> Task:
Whenever a line in the entries includes the word "minority", copy that line out.

******

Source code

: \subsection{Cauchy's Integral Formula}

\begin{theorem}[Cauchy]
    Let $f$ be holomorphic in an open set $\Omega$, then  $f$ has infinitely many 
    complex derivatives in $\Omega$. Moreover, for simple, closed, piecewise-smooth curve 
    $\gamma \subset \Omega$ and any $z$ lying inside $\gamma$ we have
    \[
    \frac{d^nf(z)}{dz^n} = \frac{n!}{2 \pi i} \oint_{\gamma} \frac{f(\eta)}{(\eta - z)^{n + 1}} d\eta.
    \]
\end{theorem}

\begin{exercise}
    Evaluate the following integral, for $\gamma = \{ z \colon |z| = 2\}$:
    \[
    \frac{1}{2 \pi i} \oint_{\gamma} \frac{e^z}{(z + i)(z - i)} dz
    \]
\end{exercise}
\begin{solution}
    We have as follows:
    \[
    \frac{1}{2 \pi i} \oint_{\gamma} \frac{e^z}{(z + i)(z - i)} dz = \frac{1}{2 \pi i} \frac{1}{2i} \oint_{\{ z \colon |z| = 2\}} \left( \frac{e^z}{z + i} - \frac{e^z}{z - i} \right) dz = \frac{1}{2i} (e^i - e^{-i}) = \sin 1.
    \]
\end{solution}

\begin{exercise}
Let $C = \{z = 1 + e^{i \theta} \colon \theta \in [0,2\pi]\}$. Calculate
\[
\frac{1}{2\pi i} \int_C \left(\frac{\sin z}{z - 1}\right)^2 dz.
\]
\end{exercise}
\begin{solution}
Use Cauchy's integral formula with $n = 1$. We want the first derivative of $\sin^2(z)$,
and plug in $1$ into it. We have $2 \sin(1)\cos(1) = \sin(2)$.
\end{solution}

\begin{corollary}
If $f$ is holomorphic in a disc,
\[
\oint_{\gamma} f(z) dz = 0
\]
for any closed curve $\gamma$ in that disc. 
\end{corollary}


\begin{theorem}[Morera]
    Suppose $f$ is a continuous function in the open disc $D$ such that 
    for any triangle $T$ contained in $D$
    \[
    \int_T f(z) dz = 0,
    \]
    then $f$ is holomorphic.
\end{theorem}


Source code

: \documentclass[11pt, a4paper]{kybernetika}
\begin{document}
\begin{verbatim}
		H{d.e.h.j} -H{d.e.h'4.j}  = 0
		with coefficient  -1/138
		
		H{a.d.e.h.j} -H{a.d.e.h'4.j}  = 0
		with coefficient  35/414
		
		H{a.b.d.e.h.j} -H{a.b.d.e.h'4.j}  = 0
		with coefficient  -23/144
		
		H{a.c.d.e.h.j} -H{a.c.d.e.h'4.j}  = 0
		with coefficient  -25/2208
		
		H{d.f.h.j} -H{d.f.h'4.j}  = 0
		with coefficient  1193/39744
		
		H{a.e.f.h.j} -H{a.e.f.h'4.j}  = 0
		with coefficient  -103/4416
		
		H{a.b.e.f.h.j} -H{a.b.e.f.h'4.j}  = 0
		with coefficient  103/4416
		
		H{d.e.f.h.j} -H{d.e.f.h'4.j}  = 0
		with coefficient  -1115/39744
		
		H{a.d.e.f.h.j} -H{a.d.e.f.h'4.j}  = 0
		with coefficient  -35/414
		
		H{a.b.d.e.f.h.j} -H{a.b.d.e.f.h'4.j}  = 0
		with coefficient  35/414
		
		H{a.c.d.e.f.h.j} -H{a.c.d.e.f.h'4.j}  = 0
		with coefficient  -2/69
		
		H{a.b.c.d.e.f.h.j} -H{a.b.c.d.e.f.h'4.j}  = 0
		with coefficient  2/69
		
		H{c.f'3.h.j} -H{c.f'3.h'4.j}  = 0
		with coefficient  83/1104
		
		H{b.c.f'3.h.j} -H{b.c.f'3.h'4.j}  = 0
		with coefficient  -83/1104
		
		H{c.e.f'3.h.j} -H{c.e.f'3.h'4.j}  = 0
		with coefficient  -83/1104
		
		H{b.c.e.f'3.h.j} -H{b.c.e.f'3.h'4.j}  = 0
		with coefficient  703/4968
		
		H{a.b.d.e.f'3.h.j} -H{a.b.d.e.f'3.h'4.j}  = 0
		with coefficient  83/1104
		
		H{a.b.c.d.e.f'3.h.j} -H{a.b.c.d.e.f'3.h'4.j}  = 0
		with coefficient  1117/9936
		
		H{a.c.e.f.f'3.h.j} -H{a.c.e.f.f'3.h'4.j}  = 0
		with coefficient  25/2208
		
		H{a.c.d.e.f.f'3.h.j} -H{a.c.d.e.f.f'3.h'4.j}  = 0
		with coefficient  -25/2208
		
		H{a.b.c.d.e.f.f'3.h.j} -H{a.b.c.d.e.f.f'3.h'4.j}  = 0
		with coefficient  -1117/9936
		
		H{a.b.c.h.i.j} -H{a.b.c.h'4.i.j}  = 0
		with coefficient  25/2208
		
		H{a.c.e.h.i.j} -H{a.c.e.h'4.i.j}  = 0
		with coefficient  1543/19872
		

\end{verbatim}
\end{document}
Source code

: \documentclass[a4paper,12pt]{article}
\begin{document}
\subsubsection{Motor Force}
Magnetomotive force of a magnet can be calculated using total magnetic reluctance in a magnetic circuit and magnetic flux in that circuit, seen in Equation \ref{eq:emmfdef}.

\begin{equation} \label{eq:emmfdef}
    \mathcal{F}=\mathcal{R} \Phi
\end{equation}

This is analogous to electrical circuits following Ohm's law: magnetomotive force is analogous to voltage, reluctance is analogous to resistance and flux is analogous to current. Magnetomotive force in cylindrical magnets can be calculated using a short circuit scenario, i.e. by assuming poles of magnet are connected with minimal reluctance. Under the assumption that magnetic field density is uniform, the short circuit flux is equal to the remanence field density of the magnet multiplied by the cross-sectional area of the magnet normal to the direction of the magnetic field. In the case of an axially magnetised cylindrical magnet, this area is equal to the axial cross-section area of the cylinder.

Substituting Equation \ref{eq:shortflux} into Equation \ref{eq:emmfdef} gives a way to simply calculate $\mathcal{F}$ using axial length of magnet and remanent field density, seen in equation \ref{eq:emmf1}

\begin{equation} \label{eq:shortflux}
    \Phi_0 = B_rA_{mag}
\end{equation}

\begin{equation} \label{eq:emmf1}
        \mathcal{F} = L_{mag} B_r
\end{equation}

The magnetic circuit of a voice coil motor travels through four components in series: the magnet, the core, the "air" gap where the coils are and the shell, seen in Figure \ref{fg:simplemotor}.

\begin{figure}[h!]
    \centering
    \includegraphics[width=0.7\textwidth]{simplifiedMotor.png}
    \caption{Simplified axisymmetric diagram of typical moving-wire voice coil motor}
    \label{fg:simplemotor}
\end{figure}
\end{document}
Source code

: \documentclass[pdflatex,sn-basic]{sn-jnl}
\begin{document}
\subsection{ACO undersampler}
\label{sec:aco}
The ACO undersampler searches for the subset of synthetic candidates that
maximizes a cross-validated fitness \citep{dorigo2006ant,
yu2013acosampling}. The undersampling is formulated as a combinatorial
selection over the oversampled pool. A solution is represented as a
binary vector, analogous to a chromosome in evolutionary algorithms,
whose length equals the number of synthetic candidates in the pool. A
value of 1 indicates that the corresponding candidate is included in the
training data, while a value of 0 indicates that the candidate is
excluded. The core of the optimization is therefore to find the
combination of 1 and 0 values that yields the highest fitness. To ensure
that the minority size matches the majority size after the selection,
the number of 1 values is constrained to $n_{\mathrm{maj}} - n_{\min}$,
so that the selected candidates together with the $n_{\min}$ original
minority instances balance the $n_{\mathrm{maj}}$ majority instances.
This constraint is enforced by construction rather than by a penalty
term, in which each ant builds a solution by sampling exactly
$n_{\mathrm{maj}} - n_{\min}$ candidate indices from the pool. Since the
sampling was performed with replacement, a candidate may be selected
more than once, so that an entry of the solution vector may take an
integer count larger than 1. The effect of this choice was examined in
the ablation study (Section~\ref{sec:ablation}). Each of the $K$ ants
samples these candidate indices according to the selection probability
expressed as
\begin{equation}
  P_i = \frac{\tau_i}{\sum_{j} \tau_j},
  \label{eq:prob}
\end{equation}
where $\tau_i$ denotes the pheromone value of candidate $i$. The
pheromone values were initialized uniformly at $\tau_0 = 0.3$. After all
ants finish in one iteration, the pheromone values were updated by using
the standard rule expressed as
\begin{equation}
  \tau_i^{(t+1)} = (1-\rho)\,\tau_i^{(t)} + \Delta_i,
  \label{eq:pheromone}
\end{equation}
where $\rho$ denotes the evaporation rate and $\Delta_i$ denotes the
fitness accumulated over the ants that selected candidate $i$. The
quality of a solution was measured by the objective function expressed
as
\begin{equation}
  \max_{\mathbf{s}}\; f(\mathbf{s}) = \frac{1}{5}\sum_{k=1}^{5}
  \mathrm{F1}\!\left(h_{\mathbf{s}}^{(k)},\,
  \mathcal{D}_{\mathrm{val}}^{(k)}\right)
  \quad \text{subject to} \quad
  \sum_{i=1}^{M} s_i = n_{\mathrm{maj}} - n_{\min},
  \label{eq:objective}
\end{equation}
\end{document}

******

> Final answer:
that the minority size matches the majority size after the selection,
minority instances balance the $n_{\mathrm{maj}}$ majority instances.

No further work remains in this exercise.